Assignment: If a line in the data holds the string "void", list it.

Data for this exercise:
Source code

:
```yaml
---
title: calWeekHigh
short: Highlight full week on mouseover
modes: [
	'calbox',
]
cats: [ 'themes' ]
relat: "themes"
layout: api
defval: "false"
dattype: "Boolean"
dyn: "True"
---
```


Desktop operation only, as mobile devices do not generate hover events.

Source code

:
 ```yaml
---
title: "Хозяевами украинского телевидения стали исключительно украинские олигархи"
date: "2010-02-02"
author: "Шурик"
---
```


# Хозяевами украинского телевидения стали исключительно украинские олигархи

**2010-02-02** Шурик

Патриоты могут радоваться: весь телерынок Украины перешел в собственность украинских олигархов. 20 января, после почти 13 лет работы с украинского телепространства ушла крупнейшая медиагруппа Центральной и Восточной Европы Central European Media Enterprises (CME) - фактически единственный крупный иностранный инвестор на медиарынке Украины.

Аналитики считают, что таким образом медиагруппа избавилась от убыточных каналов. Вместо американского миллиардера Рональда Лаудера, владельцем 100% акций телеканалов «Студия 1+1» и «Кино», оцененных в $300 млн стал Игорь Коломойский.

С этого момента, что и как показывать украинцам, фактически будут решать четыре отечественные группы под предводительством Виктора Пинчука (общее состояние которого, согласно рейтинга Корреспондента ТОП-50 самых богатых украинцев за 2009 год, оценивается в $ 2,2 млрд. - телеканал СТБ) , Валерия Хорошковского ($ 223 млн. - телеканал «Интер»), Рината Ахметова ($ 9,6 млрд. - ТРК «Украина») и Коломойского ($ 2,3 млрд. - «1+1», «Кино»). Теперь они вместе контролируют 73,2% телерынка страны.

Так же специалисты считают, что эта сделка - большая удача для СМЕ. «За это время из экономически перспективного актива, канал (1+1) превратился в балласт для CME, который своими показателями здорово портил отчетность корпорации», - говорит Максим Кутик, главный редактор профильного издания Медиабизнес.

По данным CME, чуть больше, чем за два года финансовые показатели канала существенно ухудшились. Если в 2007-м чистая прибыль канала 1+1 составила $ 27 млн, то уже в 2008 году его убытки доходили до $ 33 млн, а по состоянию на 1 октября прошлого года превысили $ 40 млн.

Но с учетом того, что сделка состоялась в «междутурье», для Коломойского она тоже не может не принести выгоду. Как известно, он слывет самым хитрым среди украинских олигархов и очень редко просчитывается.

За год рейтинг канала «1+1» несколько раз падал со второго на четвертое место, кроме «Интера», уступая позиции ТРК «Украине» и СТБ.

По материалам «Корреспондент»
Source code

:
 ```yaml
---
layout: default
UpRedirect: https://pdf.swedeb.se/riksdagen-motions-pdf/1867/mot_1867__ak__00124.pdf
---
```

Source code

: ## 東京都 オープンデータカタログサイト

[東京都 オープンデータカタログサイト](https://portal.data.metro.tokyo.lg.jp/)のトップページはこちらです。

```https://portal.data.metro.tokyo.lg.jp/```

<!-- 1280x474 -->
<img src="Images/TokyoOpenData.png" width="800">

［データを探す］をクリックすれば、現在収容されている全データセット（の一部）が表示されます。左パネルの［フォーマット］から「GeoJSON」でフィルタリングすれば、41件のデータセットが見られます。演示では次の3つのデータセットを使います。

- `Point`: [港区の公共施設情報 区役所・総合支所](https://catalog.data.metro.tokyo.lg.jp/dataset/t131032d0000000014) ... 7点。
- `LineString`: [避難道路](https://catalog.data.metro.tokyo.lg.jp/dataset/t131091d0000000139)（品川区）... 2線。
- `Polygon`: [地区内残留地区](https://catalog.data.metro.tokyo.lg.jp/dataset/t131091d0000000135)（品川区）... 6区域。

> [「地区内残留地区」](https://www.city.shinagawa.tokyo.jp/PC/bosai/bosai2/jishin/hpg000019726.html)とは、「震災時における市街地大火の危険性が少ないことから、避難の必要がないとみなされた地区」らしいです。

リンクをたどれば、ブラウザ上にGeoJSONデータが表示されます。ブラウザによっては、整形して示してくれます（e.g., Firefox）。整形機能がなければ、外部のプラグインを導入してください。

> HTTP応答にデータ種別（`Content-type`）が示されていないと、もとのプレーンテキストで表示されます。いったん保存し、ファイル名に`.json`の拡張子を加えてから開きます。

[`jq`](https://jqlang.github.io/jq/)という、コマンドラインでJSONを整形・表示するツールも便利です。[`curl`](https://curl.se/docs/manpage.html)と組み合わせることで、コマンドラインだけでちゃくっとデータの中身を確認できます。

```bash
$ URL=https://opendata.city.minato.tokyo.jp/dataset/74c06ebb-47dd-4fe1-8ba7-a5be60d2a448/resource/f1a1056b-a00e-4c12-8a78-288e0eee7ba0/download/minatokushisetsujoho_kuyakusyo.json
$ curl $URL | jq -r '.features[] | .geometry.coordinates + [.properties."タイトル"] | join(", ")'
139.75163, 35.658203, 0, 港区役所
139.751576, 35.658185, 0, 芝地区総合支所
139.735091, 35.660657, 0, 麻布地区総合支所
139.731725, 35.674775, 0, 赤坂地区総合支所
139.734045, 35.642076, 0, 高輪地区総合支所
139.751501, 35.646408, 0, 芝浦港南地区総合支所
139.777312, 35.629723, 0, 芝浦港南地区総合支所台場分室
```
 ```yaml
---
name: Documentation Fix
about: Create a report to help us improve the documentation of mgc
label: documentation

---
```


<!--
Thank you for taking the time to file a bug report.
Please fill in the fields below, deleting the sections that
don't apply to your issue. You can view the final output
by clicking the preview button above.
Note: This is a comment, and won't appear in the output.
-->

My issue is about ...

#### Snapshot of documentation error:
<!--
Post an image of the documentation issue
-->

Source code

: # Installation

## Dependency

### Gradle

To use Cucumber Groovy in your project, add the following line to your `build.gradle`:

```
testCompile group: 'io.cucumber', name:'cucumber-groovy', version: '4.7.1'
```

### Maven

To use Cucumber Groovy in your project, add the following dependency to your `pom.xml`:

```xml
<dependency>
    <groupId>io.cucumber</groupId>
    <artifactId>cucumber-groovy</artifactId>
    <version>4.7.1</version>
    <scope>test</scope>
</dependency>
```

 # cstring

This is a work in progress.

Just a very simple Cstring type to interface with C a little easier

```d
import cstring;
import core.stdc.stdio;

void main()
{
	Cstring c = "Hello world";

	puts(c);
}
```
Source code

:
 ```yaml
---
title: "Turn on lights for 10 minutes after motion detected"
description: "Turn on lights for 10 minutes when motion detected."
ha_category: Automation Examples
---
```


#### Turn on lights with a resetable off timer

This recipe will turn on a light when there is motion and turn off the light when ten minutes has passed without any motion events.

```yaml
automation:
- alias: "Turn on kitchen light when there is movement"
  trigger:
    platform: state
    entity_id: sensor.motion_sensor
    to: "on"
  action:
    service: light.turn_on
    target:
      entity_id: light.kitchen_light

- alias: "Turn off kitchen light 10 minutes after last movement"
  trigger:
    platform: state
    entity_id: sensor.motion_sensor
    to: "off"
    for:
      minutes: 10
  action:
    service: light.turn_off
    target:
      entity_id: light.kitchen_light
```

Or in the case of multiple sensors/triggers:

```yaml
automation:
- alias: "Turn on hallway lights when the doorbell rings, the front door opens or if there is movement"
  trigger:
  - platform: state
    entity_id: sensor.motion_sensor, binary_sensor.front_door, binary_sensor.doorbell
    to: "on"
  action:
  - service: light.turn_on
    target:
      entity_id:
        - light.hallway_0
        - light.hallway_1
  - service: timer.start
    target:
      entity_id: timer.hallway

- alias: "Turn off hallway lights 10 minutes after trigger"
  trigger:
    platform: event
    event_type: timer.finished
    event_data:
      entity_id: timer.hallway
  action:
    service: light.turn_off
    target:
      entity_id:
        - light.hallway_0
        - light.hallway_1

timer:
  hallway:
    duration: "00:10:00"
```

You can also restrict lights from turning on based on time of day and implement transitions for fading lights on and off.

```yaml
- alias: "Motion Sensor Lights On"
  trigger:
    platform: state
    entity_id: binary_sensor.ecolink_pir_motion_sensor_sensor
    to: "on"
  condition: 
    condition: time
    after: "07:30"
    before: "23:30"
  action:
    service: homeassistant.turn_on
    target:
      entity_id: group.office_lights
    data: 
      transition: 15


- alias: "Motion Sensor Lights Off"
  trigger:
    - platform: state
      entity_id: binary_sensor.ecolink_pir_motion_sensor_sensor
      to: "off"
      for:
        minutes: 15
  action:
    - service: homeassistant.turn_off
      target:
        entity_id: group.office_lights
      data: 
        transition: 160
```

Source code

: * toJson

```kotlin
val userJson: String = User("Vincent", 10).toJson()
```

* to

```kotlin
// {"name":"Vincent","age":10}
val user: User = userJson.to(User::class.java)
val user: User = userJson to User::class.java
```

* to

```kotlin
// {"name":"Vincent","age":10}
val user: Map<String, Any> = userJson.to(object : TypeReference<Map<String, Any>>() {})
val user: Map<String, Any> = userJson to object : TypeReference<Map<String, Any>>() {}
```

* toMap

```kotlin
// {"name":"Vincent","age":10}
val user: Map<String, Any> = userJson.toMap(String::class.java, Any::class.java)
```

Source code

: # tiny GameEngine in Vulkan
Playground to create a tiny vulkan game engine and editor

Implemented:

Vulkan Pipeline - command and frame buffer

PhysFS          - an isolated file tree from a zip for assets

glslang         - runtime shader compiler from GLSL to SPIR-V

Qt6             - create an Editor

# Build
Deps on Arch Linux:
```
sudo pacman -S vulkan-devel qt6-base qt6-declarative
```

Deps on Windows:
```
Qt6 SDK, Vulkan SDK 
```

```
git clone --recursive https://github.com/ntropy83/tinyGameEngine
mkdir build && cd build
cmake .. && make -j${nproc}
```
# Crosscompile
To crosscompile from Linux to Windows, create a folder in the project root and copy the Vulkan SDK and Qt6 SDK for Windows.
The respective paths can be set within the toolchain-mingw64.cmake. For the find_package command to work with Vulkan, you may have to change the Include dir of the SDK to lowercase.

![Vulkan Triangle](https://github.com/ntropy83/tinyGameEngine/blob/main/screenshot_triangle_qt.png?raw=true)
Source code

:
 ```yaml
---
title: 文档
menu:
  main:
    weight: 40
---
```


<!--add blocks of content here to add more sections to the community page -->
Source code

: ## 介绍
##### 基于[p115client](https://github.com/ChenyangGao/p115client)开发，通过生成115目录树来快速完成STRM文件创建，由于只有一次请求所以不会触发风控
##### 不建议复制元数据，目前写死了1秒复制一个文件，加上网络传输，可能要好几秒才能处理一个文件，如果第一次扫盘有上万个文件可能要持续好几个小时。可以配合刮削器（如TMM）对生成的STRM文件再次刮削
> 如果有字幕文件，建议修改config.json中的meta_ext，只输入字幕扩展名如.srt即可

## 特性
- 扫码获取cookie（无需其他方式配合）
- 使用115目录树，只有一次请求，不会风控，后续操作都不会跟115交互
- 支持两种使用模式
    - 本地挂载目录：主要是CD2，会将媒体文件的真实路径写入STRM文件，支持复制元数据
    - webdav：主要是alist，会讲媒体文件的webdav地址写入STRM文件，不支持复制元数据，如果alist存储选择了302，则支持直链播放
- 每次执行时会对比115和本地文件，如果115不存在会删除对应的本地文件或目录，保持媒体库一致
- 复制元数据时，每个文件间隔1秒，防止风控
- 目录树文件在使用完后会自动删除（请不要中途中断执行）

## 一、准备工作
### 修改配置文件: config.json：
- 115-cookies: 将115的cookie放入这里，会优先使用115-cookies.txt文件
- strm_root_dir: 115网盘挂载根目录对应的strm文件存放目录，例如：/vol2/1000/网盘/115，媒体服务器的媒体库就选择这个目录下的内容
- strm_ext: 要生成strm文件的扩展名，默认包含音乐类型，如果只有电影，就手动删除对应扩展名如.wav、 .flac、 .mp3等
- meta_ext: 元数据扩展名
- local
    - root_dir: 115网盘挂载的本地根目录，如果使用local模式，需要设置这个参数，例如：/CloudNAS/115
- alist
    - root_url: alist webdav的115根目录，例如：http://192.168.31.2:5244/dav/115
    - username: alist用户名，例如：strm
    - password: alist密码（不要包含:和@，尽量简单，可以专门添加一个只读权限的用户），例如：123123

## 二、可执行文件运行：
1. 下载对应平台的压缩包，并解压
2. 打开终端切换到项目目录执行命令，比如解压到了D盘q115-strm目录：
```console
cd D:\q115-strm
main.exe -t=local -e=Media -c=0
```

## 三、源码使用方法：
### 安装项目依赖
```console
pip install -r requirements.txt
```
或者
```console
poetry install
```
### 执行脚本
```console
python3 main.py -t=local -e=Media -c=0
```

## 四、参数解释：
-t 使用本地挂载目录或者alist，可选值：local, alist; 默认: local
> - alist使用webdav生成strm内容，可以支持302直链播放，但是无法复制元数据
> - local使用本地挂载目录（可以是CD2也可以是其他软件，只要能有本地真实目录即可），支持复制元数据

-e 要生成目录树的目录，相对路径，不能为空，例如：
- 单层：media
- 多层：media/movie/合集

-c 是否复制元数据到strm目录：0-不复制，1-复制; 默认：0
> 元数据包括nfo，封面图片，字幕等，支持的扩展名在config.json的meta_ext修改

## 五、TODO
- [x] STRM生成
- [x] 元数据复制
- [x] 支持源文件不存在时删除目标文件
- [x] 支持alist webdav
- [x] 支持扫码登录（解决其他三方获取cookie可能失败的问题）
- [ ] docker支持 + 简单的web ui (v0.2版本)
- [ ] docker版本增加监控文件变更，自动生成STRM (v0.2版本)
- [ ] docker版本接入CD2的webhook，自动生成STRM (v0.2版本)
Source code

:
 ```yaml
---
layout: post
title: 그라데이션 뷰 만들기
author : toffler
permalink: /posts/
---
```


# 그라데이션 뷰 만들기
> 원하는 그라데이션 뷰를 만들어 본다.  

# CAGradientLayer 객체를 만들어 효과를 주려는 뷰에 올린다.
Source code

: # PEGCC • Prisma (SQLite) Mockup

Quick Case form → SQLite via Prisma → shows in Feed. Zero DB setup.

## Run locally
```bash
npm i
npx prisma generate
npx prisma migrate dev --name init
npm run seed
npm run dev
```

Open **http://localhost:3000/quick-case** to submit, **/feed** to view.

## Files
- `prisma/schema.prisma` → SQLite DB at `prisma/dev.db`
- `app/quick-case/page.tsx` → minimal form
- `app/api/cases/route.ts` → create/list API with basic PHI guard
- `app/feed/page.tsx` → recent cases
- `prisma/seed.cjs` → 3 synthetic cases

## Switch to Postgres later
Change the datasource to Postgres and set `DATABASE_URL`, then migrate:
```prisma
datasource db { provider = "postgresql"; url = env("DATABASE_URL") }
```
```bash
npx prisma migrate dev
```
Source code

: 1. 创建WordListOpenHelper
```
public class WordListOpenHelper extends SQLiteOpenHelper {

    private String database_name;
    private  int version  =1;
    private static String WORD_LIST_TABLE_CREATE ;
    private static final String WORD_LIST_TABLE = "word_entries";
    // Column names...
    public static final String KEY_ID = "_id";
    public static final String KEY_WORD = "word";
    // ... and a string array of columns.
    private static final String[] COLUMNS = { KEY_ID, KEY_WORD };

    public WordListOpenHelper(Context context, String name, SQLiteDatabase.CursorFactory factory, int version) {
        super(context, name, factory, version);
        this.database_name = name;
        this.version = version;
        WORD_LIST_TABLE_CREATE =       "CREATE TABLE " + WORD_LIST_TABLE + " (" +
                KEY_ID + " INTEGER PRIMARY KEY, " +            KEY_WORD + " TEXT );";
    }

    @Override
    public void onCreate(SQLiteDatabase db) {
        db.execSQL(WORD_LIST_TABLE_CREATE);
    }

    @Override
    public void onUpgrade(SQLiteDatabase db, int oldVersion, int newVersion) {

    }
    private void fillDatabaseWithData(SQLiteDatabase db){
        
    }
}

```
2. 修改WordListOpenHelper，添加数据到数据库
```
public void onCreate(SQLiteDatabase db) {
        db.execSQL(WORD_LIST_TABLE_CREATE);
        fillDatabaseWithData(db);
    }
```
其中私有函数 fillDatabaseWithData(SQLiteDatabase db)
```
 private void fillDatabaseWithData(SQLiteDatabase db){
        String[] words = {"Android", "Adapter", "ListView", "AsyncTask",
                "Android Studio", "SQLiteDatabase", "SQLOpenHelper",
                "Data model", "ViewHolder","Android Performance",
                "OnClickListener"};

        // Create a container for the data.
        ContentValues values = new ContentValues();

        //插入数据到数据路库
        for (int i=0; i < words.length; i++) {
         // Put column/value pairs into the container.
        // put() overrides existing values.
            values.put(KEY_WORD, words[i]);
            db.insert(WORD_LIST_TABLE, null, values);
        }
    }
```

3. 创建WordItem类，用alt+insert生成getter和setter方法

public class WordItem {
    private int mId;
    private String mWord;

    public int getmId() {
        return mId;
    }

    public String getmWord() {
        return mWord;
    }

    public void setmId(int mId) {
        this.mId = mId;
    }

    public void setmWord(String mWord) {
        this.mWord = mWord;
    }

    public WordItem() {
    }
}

Output for this task:
void main()
    public void onCreate(SQLiteDatabase db) {
    public void onUpgrade(SQLiteDatabase db, int oldVersion, int newVersion) {
    private void fillDatabaseWithData(SQLiteDatabase db){
public void onCreate(SQLiteDatabase db) {
 private void fillDatabaseWithData(SQLiteDatabase db){
    public void setmId(int mId) {
    public void setmWord(String mWord) {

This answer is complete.